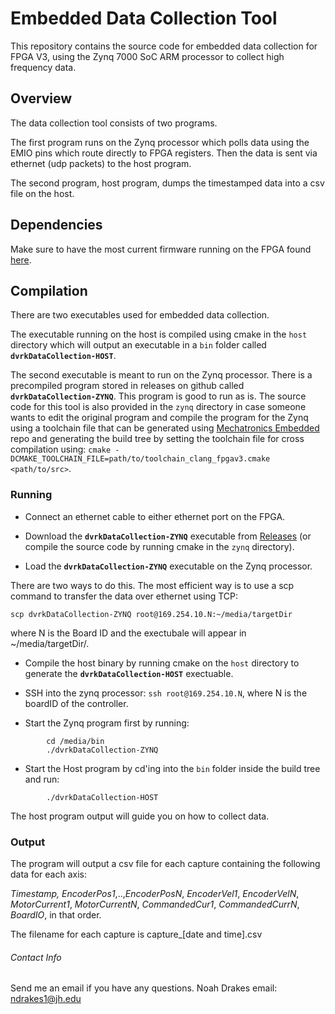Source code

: # Embedded Data Collection Tool

This repository contains the source code for embedded data collection for FPGA V3, using the Zynq 7000 SoC ARM processor to collect high frequency data.

## Overview

The data collection tool consists of two programs.

The first program runs on the Zynq processor which polls data using the EMIO pins which route directly to FPGA registers. Then the data is sent via ethernet (udp packets) to the host program.

The second program, host program, dumps the timestamped data into a csv file on the host.

## Dependencies

Make sure to have the most current firmware running on the FPGA found [here](https://github.com/jhu-cisst/mechatronics-firmware/releases/).

## Compilation

There are two executables used for embedded data collection.

The executable running on the host is compiled using cmake in the `host` directory which will output an executable in a `bin` folder called **`dvrkDataCollection-HOST`**.

The second executable is meant to run on the Zynq processor. There is a precompiled program stored in releases on github called **`dvrkDataCollection-ZYNQ`**. This program is good to run as is. The source code for this tool is also provided in the `zynq` directory in case someone wants to edit the original program and compile the program for the Zynq using a toolchain file that can be generated using [Mechatronics Embedded](https://github.com/jhu-cisst/mechatronics-embedded.git) repo and generating the build tree by setting the toolchain file for cross compilation using:
`cmake -DCMAKE_TOOLCHAIN_FILE=path/to/toolchain_clang_fpgav3.cmake <path/to/src>`.

### Running

- Connect an ethernet cable to either ethernet port on the FPGA.

- Download the **`dvrkDataCollection-ZYNQ`** executable from [Releases](https://github.com/noahdrakes/dvrkDataCollection/releases/) (or compile the source code by running cmake in the `zynq` directory).

- Load the **`dvrkDataCollection-ZYNQ`** executable on the Zynq processor.

There are two ways to do this. The most efficient way is to use a scp command to transfer the data over ethernet using TCP:
```
scp dvrkDataCollection-ZYNQ root@169.254.10.N:~/media/targetDir
```
where N is the Board ID and the exectubale will appear in ~/media/targetDir/.

- Compile the host binary by running cmake on the `host` directory to generate the **`dvrkDataCollection-HOST`** exectuable.

- SSH into the zynq processor: `ssh root@169.254.10.N`, where N is the boardID of the controller.
- Start the Zynq program first by running:

```
        cd /media/bin
        ./dvrkDataCollection-ZYNQ
```

- Start the Host program by cd'ing into the `bin` folder inside the build tree and run:

```
        ./dvrkDataCollection-HOST
```

The host program output will guide you on how to collect data.

### Output

The program will output a csv file for each capture containing the following data for each axis:

*Timestamp,* *EncoderPos1*,..,*EncoderPosN*, *EncoderVel1*, *EncoderVelN*, *MotorCurrent1*, *MotorCurrentN*, *CommandedCur1*, *CommandedCurrN*, *BoardIO*, in that order.

The filename for each capture is capture_[date and time].csv


###### Contact Info
Send me an email if you have any questions.
Noah Drakes
email: ndrakes1@jh.edu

● ● ● ● ● ● ●

**Activity**. Please set down exactly the lines from the first line of the data above through the line with "The executable running", both included, leaving out the pictures.

**Exercise solution**.
Source code

: # Embedded Data Collection Tool

This repository contains the source code for embedded data collection for FPGA V3, using the Zynq 7000 SoC ARM processor to collect high frequency data.

## Overview

The data collection tool consists of two programs.

The first program runs on the Zynq processor which polls data using the EMIO pins which route directly to FPGA registers. Then the data is sent via ethernet (udp packets) to the host program.

The second program, host program, dumps the timestamped data into a csv file on the host.

## Dependencies

Make sure to have the most current firmware running on the FPGA found [here](https://github.com/jhu-cisst/mechatronics-firmware/releases/).

## Compilation

There are two executables used for embedded data collection.

The executable running on the host is compiled using cmake in the `host` directory which will output an executable in a `bin` folder called **`dvrkDataCollection-HOST`**.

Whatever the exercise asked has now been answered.